- _Exercise_:
When you find the line with "symbols, norms, affect" among the records below, reproduce it and each line after it exactly, ending with the line with "### Is all stable".

◇ ◇ ◇ ◇

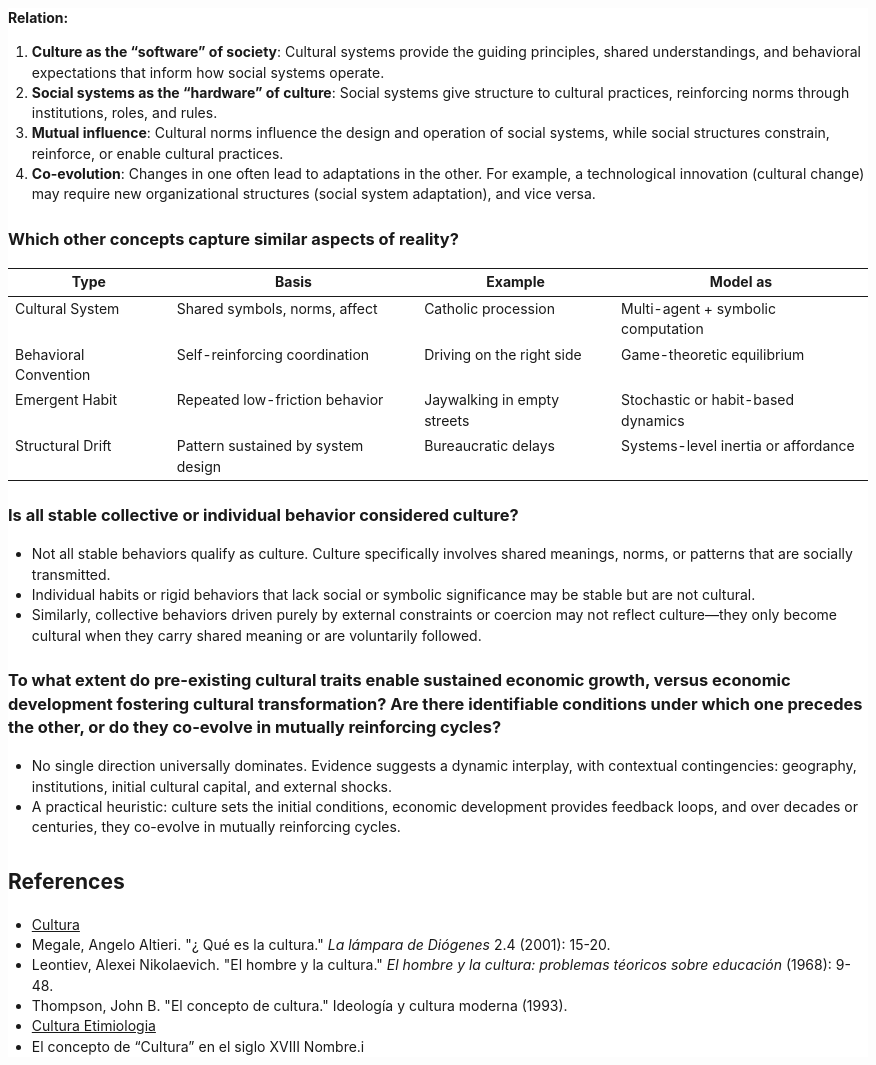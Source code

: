 **Relation:**

1. **Culture as the “software” of society**: Cultural systems provide the guiding principles, shared understandings, and behavioral expectations that inform how social systems operate.
2. **Social systems as the “hardware” of culture**: Social systems give structure to cultural practices, reinforcing norms through institutions, roles, and rules.
3. **Mutual influence**: Cultural norms influence the design and operation of social systems, while social structures constrain, reinforce, or enable cultural practices.
4. **Co-evolution**: Changes in one often lead to adaptations in the other. For example, a technological innovation (cultural change) may require new organizational structures (social system adaptation), and vice versa.

### Which other concepts capture similar aspects of reality?

| **Type**              | **Basis**                          | **Example**                 | **Model as**                        |
| --------------------- | ---------------------------------- | --------------------------- | ----------------------------------- |
| Cultural System       | Shared symbols, norms, affect      | Catholic procession         | Multi-agent + symbolic computation  |
| Behavioral Convention | Self-reinforcing coordination      | Driving on the right side   | Game-theoretic equilibrium          |
| Emergent Habit        | Repeated low-friction behavior     | Jaywalking in empty streets | Stochastic or habit-based dynamics  |
| Structural Drift      | Pattern sustained by system design | Bureaucratic delays         | Systems-level inertia or affordance |

### Is all stable collective or individual behavior considered culture?

- Not all stable behaviors qualify as culture. Culture specifically involves shared meanings, norms, or patterns that are socially transmitted.
- Individual habits or rigid behaviors that lack social or symbolic significance may be stable but are not cultural.
- Similarly, collective behaviors driven purely by external constraints or coercion may not reflect culture—they only become cultural when they carry shared meaning or are voluntarily followed.

### To what extent do pre-existing cultural traits enable sustained economic growth, versus economic development fostering cultural transformation? Are there identifiable conditions under which one precedes the other, or do they co-evolve in mutually reinforcing cycles?

- No single direction universally dominates. Evidence suggests a dynamic interplay, with contextual contingencies: geography, institutions, initial cultural capital, and external shocks.
- A practical heuristic: culture sets the initial conditions, economic development provides feedback loops, and over decades or centuries, they co-evolve in mutually reinforcing cycles.

## References

- [Cultura](https://es.wikipedia.org/wiki/Cultura)
- Megale, Angelo Altieri. "¿ Qué es la cultura." *La lámpara de Diógenes* 2.4 (2001): 15-20.
- Leontiev, Alexei Nikolaevich. "El hombre y la cultura." *El hombre y la cultura: problemas téoricos sobre educación* (1968): 9-48.
- Thompson, John B. "El concepto de cultura." Ideología y cultura moderna (1993).
- [Cultura Etimiologia](https://etimologias.dechile.net/?cultura)
- El concepto de “Cultura” en el siglo XVIII Nombre.i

◇ ◇ ◇ ◇

- _Your solution_:
| Cultural System       | Shared symbols, norms, affect      | Catholic procession         | Multi-agent + symbolic computation  |
| Behavioral Convention | Self-reinforcing coordination      | Driving on the right side   | Game-theoretic equilibrium          |
| Emergent Habit        | Repeated low-friction behavior     | Jaywalking in empty streets | Stochastic or habit-based dynamics  |
| Structural Drift      | Pattern sustained by system design | Bureaucratic delays         | Systems-level inertia or affordance |

### Is all stable collective or individual behavior considered culture?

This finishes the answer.